> Activity:
Repeat the records below exactly, leaving out any pictures.
········
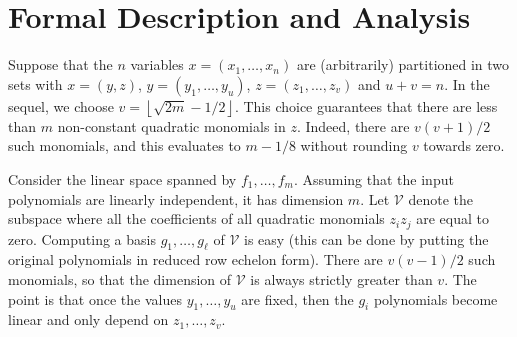 \documentclass[a4paper,UKenglish,cleveref, autoref]{lipics-v2019}
\begin{document}
\section{Formal Description and Analysis}







Suppose that the $n$ variables $x = (x_1, \dots, x_n)$ are (arbitrarily)
partitioned in two sets with $x = (y, z)$, $y = (y_1, \dots, y_{u})$,
$z = (z_1, \dots, z_{v})$ and $u + v = n$. In the sequel, we choose
$v = \left\lfloor \sqrt{2m} - 1/2 \right\rfloor$. This choice guarantees that
there are less than $m$ non-constant quadratic monomials in $z$. Indeed, there
are $v(v+1)/2$ such monomials, and this evaluates to $m - 1/8$ without
rounding $v$ towards zero.


Consider the linear space spanned by $f_1, \dots, f_m$. Assuming that the input
polynomials are linearly independent, it has dimension $m$.  Let $\mathcal{V}$
denote the subspace where all the coefficients of all quadratic monomials
$z_i z_j$ are equal to zero. Computing a basis $g_1, \dots, g_\ell$ of
$\mathcal{V}$ is easy (this can be done by putting the original polynomials in
reduced row echelon form). There are $v(v-1) / 2$ such monomials, so that the
dimension of $\mathcal{V}$ is always strictly greater than $v$. The point is
that once the values $y_1, \dots, y_u$ are fixed, then the $g_i$ polynomials
become linear and only depend on $z_1, \dots, z_v$.
\end{document}
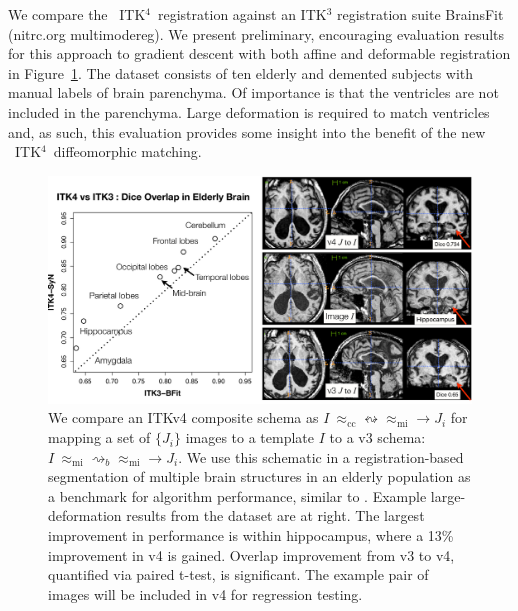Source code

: \documentclass{llncs}
\newcommand{\tk}{~ITK$^{\text{4}}$~}
\begin{document}
We compare the \tk registration against an ITK$^3$ registration suite
BrainsFit (nitrc.org multimodereg).  
We present preliminary, encouraging evaluation results for this approach to
gradient descent with both affine and deformable registration in Figure~\ref{fig:eval}.
The dataset consists of ten elderly and demented subjects with manual labels of brain
parenchyma.  Of importance is that the ventricles are not included in
the parenchyma.  Large deformation is required to match ventricles
and, as such, this evaluation provides some insight into the benefit
of the new \tk diffeomorphic matching.
\begin{figure}[t]
\begin{center}
\includegraphics[width=4.5in]{figs/eval.pdf}
\caption{We compare an ITKv4 composite schema as $I
~\approx_\text{cc}  \leftrightsquigarrow \approx_\text{mi}  \rightarrow
J_i $ for mapping a set of $\{ J_i \}$ images
to a template $I$ to a v3 schema:  $I
~\approx_\text{mi} \rightsquigarrow_b    \approx_\text{mi}  \rightarrow
J_i $.  We use this schematic in a registration-based
segmentation of multiple brain structures in an elderly population as a benchmark
for algorithm performance, similar to \cite{Klein2010}.  Example
large-deformation results from the dataset are at right.  The largest
improvement in performance is within hippocampus, where a 13\%
improvement in v4 is gained.  Overlap improvement from v3 to v4, quantified via
paired t-test, is significant.  The example pair of images will be
included in v4 for regression testing.}
\label{fig:eval}
\end{center}
\end{figure}
\end{document}
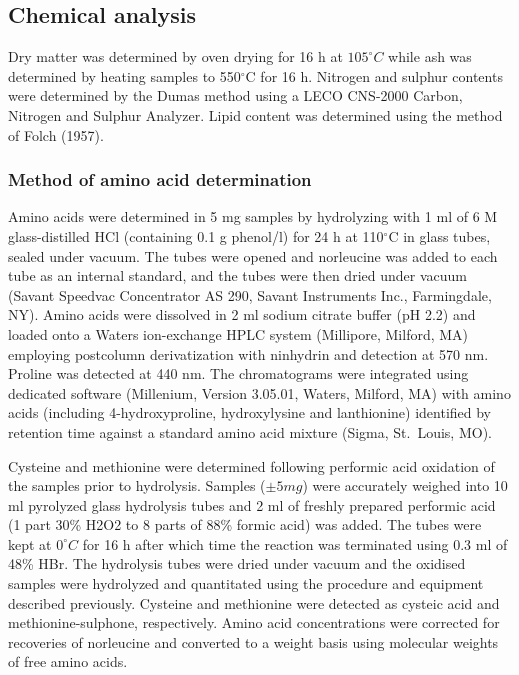 \documentclass[
]{article}
\begin{document}
\hypertarget{chemical-analysis}{%
\subsection{Chemical analysis}\label{chemical-analysis}}

Dry matter was determined by oven drying for 16 h at \(105^\circ C\) while ash was determined by heating samples to 550\(^\circ\)C for 16 h. Nitrogen and sulphur contents were determined by the Dumas method using a LECO CNS-2000 Carbon, Nitrogen and Sulphur Analyzer. Lipid content was determined using the method of Folch (1957).

\hypertarget{method-of-amino-acid-determination}{%
\subsubsection{Method of amino acid determination}\label{method-of-amino-acid-determination}}

Amino acids were determined in 5 mg samples by hydrolyzing with 1 ml of 6 M glass-distilled HCl (containing 0.1 g phenol/l) for 24 h at 110\(^\circ\)C in glass tubes, sealed under vacuum. The tubes were opened and norleucine was added to each tube as an internal standard, and the tubes were then dried under vacuum (Savant Speedvac Concentrator AS 290, Savant Instruments Inc., Farmingdale, NY). Amino acids were dissolved in 2 ml sodium citrate buffer (pH 2.2) and loaded onto a Waters ion-exchange HPLC system (Millipore, Milford, MA) employing postcolumn derivatization with ninhydrin and detection at 570 nm. Proline was detected at 440 nm. The chromatograms were integrated using dedicated software (Millenium, Version 3.05.01, Waters, Milford, MA) with amino acids (including 4-hydroxyproline, hydroxylysine and lanthionine) identified by retention time against a standard amino acid mixture (Sigma, St.~Louis, MO).

Cysteine and methionine were determined following performic acid oxidation of the samples prior to hydrolysis. Samples (\(\pm5 mg\)) were accurately weighed into 10 ml pyrolyzed glass hydrolysis tubes and 2 ml of freshly prepared performic acid (1 part 30\% H2O2 to 8 parts of 88\% formic acid) was added. The tubes were kept at \(0^\circ C\) for 16 h after which time the reaction was terminated using 0.3 ml of 48\% HBr. The hydrolysis tubes were dried under vacuum and the oxidised samples were hydrolyzed and quantitated using the procedure and equipment described previously. Cysteine and methionine were detected as cysteic acid and methionine-sulphone, respectively. Amino acid concentrations were corrected for recoveries of norleucine and converted to a weight basis using molecular weights of free amino acids.
\end{document}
········
> Solution to the problem:
 \documentclass[a4paper,UKenglish,cleveref, autoref]{lipics-v2019}
\begin{document}
\section{Formal Description and Analysis}







Suppose that the $n$ variables $x = (x_1, \dots, x_n)$ are (arbitrarily)
partitioned in two sets with $x = (y, z)$, $y = (y_1, \dots, y_{u})$,
$z = (z_1, \dots, z_{v})$ and $u + v = n$. In the sequel, we choose
$v = \left\lfloor \sqrt{2m} - 1/2 \right\rfloor$. This choice guarantees that
there are less than $m$ non-constant quadratic monomials in $z$. Indeed, there
are $v(v+1)/2$ such monomials, and this evaluates to $m - 1/8$ without
rounding $v$ towards zero.


Consider the linear space spanned by $f_1, \dots, f_m$. Assuming that the input
polynomials are linearly independent, it has dimension $m$.  Let $\mathcal{V}$
denote the subspace where all the coefficients of all quadratic monomials
$z_i z_j$ are equal to zero. Computing a basis $g_1, \dots, g_\ell$ of
$\mathcal{V}$ is easy (this can be done by putting the original polynomials in
reduced row echelon form). There are $v(v-1) / 2$ such monomials, so that the
dimension of $\mathcal{V}$ is always strictly greater than $v$. The point is
that once the values $y_1, \dots, y_u$ are fixed, then the $g_i$ polynomials
become linear and only depend on $z_1, \dots, z_v$.
\end{document}
Source code

: \documentclass{llncs}
\newcommand{\tk}{~ITK$^{\text{4}}$~}
\begin{document}
We compare the \tk registration against an ITK$^3$ registration suite
BrainsFit (nitrc.org multimodereg).  
We present preliminary, encouraging evaluation results for this approach to
gradient descent with both affine and deformable registration in Figure~\ref{fig:eval}.
The dataset consists of ten elderly and demented subjects with manual labels of brain
parenchyma.  Of importance is that the ventricles are not included in
the parenchyma.  Large deformation is required to match ventricles
and, as such, this evaluation provides some insight into the benefit
of the new \tk diffeomorphic matching.
\begin{figure}[t]
\begin{center}
\includegraphics[width=4.5in]{figs/eval.pdf}
\caption{We compare an ITKv4 composite schema as $I
~\approx_\text{cc}  \leftrightsquigarrow \approx_\text{mi}  \rightarrow
J_i $ for mapping a set of $\{ J_i \}$ images
to a template $I$ to a v3 schema:  $I
~\approx_\text{mi} \rightsquigarrow_b    \approx_\text{mi}  \rightarrow
J_i $.  We use this schematic in a registration-based
segmentation of multiple brain structures in an elderly population as a benchmark
for algorithm performance, similar to \cite{Klein2010}.  Example
large-deformation results from the dataset are at right.  The largest
improvement in performance is within hippocampus, where a 13\%
improvement in v4 is gained.  Overlap improvement from v3 to v4, quantified via
paired t-test, is significant.  The example pair of images will be
included in v4 for regression testing.}
\label{fig:eval}
\end{center}
\end{figure}
\end{document}
 \documentclass[
]{article}
\begin{document}
\hypertarget{chemical-analysis}{%
\subsection{Chemical analysis}\label{chemical-analysis}}

Dry matter was determined by oven drying for 16 h at \(105^\circ C\) while ash was determined by heating samples to 550\(^\circ\)C for 16 h. Nitrogen and sulphur contents were determined by the Dumas method using a LECO CNS-2000 Carbon, Nitrogen and Sulphur Analyzer. Lipid content was determined using the method of Folch (1957).

\hypertarget{method-of-amino-acid-determination}{%
\subsubsection{Method of amino acid determination}\label{method-of-amino-acid-determination}}

Amino acids were determined in 5 mg samples by hydrolyzing with 1 ml of 6 M glass-distilled HCl (containing 0.1 g phenol/l) for 24 h at 110\(^\circ\)C in glass tubes, sealed under vacuum. The tubes were opened and norleucine was added to each tube as an internal standard, and the tubes were then dried under vacuum (Savant Speedvac Concentrator AS 290, Savant Instruments Inc., Farmingdale, NY). Amino acids were dissolved in 2 ml sodium citrate buffer (pH 2.2) and loaded onto a Waters ion-exchange HPLC system (Millipore, Milford, MA) employing postcolumn derivatization with ninhydrin and detection at 570 nm. Proline was detected at 440 nm. The chromatograms were integrated using dedicated software (Millenium, Version 3.05.01, Waters, Milford, MA) with amino acids (including 4-hydroxyproline, hydroxylysine and lanthionine) identified by retention time against a standard amino acid mixture (Sigma, St.~Louis, MO).

Cysteine and methionine were determined following performic acid oxidation of the samples prior to hydrolysis. Samples (\(\pm5 mg\)) were accurately weighed into 10 ml pyrolyzed glass hydrolysis tubes and 2 ml of freshly prepared performic acid (1 part 30\% H2O2 to 8 parts of 88\% formic acid) was added. The tubes were kept at \(0^\circ C\) for 16 h after which time the reaction was terminated using 0.3 ml of 48\% HBr. The hydrolysis tubes were dried under vacuum and the oxidised samples were hydrolyzed and quantitated using the procedure and equipment described previously. Cysteine and methionine were detected as cysteic acid and methionine-sulphone, respectively. Amino acid concentrations were corrected for recoveries of norleucine and converted to a weight basis using molecular weights of free amino acids.
\end{document}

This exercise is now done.